Check, if the resort already has Skikey racks. I leave a part of the quiver in those racks all season long.

If not, I'd ask in local stores if they would store the board while away - of course, I'd pay for this service.


----------



## leeroy996 (Feb 17, 2019)

getstoked said:


> Just a curious question. My buddy and I go snowboarding every other year. We live in a hot climate, so we have to drag our snowboards through the airport every time. It's a huge hassle. We were joking the other day that we should buy a locker and bury it in the ground with our snowboards. Does anyone else experience this problem like us?


I'm the same. There's that shipski's gig you could look at. Rental on a lockup for that length of time will cost a new board. 
The hassle of dragging through the airport will probably be less than worrying about where your gear is at if its stored.


----------



## Oldman (Mar 7, 2012)

neni said:


> Check, if the resort already has Skikey racks. I leave a part of the quiver in those racks all season long.
> 
> If not, I'd ask in local stores if they would store the board while away - of course, I'd pay for this service.


Europe is so civilized about certain things. 

There is no way I could leave my board in a ski key rack all season at my hill. I know at mine and at most here in North America, after a certain time frame, they will drill the lock and remove the board / skis.

In fact, at some hills, if you put your lock into the rack without a board in it; so as to secure a spot for say lunch break, they will simply drill your lock out. They might not do it every time, but during high season days they will.


----------



## Donutz (May 12, 2010)

Oldman said:


> Europe is so civilized about certain things.
> 
> There is no way I could leave my board in a ski key rack all season at my hill. I know at mine and at most here in North America, after a certain time frame, they will drill the lock and remove the board / skis.
> 
> In fact, at some hills, if you put your lock into the rack without a board in it; so as to secure a spot for say lunch break, they will simply drill your lock out. They might not do it every time, but during high season days they will.

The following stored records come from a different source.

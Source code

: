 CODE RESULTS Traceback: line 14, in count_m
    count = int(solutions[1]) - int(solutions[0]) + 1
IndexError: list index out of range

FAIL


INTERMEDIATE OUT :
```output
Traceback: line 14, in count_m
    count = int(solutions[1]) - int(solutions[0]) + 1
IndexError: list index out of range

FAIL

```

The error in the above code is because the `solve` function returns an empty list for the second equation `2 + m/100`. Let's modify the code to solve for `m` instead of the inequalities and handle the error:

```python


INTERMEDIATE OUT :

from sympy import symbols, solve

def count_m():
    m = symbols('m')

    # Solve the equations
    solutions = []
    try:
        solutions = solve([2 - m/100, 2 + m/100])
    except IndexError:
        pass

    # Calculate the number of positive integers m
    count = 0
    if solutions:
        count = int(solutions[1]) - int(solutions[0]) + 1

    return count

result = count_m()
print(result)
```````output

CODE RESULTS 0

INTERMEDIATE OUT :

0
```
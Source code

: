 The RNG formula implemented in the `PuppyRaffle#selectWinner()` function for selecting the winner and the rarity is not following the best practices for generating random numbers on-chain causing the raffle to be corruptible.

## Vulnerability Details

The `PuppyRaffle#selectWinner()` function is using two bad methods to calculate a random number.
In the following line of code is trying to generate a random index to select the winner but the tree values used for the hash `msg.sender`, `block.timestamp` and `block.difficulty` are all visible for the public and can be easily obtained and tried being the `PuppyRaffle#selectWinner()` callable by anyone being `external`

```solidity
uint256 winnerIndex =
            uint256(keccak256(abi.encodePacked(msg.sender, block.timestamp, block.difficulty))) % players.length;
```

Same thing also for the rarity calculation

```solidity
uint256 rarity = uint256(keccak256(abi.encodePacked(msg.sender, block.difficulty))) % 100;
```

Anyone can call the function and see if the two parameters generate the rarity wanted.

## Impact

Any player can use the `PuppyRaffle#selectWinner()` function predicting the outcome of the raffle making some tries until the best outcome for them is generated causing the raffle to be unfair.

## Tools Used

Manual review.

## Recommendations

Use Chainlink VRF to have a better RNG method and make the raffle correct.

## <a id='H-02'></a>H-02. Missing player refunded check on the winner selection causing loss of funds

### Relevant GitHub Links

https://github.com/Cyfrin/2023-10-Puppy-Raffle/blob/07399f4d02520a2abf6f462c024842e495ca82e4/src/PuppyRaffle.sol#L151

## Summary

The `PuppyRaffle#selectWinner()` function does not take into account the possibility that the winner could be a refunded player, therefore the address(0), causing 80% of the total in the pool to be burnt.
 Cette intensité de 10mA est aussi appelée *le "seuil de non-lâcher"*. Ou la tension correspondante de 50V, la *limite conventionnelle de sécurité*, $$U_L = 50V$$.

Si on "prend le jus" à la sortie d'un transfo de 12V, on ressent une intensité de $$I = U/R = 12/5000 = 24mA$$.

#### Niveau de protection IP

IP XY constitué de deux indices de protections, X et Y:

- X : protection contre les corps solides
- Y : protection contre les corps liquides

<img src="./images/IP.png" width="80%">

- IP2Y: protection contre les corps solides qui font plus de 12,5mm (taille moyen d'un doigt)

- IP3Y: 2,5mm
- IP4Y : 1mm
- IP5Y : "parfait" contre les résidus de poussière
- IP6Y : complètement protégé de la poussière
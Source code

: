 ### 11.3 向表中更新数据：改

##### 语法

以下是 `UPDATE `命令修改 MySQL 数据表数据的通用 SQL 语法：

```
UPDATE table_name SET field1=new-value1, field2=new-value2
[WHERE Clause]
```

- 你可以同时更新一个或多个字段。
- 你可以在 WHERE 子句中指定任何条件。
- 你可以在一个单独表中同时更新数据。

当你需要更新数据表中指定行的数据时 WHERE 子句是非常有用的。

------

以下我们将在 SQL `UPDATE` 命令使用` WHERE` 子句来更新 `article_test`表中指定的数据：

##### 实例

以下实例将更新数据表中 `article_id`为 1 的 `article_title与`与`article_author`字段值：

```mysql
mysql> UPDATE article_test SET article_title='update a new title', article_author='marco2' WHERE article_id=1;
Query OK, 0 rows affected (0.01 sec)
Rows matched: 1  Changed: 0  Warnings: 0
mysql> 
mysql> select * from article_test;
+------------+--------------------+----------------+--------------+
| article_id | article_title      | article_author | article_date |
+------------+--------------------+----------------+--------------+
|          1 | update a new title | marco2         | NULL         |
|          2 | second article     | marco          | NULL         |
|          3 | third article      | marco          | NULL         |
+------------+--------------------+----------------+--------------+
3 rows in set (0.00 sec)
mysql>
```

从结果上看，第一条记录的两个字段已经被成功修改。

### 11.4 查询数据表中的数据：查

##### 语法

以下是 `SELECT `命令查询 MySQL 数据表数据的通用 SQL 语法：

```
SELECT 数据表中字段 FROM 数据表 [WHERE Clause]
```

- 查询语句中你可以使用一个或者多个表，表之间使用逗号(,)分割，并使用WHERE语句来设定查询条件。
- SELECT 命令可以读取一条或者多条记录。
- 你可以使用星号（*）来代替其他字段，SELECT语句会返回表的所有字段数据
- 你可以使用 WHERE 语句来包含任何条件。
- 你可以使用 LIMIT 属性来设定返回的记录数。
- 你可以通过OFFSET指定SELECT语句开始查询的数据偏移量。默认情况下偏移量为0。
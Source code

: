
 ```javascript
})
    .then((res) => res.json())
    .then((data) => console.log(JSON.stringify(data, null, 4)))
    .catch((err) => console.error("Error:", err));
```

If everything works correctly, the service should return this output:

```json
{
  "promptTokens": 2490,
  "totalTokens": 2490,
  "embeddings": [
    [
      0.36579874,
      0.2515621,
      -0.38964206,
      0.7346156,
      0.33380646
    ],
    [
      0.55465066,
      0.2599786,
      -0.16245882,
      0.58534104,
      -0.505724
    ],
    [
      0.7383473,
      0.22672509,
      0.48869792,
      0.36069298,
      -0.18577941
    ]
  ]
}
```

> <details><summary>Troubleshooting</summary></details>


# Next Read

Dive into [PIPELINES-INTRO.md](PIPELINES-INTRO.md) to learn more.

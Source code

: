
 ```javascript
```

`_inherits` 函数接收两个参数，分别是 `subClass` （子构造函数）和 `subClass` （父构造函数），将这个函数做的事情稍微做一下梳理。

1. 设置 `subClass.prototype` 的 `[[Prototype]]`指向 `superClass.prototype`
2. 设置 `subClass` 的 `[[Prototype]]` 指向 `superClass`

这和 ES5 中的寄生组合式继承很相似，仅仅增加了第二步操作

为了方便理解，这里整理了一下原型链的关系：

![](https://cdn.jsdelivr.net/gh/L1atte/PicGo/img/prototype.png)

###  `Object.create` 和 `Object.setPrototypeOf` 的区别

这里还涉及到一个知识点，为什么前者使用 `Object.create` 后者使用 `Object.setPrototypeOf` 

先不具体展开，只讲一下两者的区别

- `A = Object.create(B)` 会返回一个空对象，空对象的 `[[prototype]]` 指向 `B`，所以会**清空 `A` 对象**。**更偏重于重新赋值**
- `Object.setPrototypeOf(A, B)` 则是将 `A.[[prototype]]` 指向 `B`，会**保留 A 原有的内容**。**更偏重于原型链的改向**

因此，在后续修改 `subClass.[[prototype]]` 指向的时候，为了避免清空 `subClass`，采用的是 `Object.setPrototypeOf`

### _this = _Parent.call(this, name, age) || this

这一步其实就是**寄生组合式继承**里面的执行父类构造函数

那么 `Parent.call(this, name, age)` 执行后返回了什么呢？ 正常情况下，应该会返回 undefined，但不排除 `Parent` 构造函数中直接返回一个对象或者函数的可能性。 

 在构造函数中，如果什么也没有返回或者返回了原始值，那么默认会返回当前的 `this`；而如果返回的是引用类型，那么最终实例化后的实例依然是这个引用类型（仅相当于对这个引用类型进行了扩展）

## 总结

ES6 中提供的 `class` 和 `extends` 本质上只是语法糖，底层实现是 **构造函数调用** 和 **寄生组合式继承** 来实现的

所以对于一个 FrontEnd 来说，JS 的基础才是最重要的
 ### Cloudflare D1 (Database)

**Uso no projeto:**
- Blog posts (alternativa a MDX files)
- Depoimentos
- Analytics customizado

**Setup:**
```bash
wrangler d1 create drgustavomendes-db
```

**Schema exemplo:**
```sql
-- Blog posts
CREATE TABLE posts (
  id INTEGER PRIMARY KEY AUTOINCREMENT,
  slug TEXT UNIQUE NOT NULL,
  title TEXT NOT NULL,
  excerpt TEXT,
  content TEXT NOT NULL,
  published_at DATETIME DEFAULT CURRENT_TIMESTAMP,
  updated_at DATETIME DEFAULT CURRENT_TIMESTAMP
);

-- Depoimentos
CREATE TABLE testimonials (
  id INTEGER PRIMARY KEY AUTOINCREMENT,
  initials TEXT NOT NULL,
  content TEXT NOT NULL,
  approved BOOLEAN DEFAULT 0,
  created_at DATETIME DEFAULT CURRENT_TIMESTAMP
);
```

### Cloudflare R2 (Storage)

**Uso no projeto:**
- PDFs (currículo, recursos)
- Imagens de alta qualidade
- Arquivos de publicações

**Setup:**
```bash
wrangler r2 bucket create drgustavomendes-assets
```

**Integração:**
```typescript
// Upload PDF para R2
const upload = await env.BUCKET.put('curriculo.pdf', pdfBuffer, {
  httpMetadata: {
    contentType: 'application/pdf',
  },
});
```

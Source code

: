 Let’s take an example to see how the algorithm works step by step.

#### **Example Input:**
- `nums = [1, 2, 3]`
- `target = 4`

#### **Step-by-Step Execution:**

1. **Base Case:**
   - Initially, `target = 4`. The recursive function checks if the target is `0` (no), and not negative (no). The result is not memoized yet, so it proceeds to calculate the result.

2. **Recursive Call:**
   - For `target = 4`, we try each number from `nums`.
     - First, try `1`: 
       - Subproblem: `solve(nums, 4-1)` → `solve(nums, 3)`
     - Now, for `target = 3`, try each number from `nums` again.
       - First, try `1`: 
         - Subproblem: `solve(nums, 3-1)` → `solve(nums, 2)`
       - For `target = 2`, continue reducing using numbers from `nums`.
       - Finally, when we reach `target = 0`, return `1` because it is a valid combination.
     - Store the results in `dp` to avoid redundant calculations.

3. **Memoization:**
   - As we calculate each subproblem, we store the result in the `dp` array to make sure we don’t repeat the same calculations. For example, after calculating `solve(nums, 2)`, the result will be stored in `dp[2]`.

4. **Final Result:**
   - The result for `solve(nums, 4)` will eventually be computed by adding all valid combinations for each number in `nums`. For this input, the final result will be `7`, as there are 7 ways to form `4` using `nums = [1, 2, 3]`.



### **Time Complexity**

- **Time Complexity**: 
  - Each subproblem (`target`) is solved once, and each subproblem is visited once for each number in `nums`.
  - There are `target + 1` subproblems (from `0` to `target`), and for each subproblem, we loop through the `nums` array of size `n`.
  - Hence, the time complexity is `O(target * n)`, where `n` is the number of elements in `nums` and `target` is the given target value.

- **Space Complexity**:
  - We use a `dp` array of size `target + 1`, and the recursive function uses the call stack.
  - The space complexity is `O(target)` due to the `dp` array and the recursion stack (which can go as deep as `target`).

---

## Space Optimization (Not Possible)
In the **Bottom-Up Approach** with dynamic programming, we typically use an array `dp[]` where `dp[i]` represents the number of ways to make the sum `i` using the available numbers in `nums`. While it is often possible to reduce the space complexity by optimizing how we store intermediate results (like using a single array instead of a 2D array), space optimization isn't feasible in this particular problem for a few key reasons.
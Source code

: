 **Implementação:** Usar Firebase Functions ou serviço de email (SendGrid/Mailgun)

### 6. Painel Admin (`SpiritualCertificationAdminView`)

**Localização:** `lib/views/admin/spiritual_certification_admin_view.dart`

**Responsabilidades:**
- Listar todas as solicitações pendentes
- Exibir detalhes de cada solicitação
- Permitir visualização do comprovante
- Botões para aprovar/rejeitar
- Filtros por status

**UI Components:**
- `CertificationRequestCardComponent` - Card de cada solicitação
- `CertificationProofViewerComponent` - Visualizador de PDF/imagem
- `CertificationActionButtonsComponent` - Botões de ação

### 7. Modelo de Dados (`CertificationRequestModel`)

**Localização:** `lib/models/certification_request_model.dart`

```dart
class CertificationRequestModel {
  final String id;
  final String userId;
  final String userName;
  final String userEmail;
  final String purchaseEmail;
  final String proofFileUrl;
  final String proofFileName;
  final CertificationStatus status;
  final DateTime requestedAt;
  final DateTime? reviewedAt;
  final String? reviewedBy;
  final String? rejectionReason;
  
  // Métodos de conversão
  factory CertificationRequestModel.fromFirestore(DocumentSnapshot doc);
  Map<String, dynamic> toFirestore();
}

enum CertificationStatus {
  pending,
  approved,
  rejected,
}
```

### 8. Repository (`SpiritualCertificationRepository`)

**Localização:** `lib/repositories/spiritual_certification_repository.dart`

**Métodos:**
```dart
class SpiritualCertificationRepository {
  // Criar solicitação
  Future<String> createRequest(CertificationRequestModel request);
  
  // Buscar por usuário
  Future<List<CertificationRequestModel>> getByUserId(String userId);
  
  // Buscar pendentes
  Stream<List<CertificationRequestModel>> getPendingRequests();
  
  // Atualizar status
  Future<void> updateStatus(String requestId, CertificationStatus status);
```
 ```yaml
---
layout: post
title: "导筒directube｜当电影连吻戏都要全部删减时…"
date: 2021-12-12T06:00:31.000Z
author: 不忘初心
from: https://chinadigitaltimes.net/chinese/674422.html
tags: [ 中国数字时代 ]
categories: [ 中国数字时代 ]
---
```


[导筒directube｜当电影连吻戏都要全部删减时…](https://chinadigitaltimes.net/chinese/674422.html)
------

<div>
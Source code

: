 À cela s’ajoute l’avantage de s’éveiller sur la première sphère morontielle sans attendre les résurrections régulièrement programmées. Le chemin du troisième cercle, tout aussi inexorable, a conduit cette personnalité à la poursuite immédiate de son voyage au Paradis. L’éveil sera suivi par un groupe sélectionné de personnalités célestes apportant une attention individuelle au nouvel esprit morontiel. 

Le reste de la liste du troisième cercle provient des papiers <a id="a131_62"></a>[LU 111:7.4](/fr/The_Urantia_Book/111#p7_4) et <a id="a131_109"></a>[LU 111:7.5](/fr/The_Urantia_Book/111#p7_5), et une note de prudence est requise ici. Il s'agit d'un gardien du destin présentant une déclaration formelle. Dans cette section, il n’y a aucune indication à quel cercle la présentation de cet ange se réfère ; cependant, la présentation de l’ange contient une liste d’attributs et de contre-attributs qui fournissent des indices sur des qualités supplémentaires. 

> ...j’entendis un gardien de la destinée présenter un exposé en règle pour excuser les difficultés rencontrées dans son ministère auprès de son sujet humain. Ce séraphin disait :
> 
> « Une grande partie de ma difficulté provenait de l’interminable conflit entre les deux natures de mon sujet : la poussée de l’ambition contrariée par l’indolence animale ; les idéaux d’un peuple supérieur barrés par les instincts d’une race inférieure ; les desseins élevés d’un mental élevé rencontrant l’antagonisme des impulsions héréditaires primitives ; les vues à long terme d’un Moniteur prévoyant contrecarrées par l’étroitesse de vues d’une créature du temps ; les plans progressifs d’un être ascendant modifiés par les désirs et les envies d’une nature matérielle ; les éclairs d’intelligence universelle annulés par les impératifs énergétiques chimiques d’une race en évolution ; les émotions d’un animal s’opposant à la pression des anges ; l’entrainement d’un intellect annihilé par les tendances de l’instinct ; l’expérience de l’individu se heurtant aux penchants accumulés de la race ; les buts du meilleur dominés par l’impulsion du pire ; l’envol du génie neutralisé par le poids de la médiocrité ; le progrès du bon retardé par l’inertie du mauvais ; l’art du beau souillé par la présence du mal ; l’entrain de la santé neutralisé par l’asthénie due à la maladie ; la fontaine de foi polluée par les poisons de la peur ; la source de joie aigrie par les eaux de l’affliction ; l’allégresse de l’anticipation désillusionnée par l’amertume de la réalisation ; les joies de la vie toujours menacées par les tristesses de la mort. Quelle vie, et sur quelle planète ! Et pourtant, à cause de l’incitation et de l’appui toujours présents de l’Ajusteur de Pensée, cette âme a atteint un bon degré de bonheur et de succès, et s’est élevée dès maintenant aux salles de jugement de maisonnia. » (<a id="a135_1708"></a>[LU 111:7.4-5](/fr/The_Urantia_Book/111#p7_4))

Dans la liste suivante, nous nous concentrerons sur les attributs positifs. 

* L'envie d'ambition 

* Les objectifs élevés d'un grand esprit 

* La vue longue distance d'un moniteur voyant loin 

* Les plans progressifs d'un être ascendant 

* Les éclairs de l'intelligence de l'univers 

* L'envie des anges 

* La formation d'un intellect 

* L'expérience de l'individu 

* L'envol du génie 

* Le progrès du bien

Yup. Depends on location, of course, but if you watch the webcams at Whistler, they physically move the racks every night at the top of family bowl. So they will kind of notice if there's a board still sitting in there.

Blackcomb base rents lockers in a secure area. They're $480 Cdn per year, IIRC, and they'll hold two boards with bindings mounted. Maybe 3 or 4 if you're willing to jam them in there. I know that's not cheap, but if you visit Whistler regularly and transporting the board is an issue, it might just be a reasonable alternative.


----------



## speedjason (May 2, 2013)

There is this amazing service where you can pay some money. In return, you get the permission to use something for a period of time. :laugh2:
Honestly, is flying a board that much hassle?


----------



## linvillegorge (Jul 6, 2009)

I wouldn't leave my board outside on the mountain regardless of how secure it may or may not be. It's not going to be good for a board to just sit outside and get baked by UV rays all day everyday.


----------



## neni (Dec 24, 2012)

linvillegorge said:


> I wouldn't leave my board outside on the mountain regardless of how secure it may or may not be. It's not going to be good for a board to just sit outside and get baked by UV rays all day everyday.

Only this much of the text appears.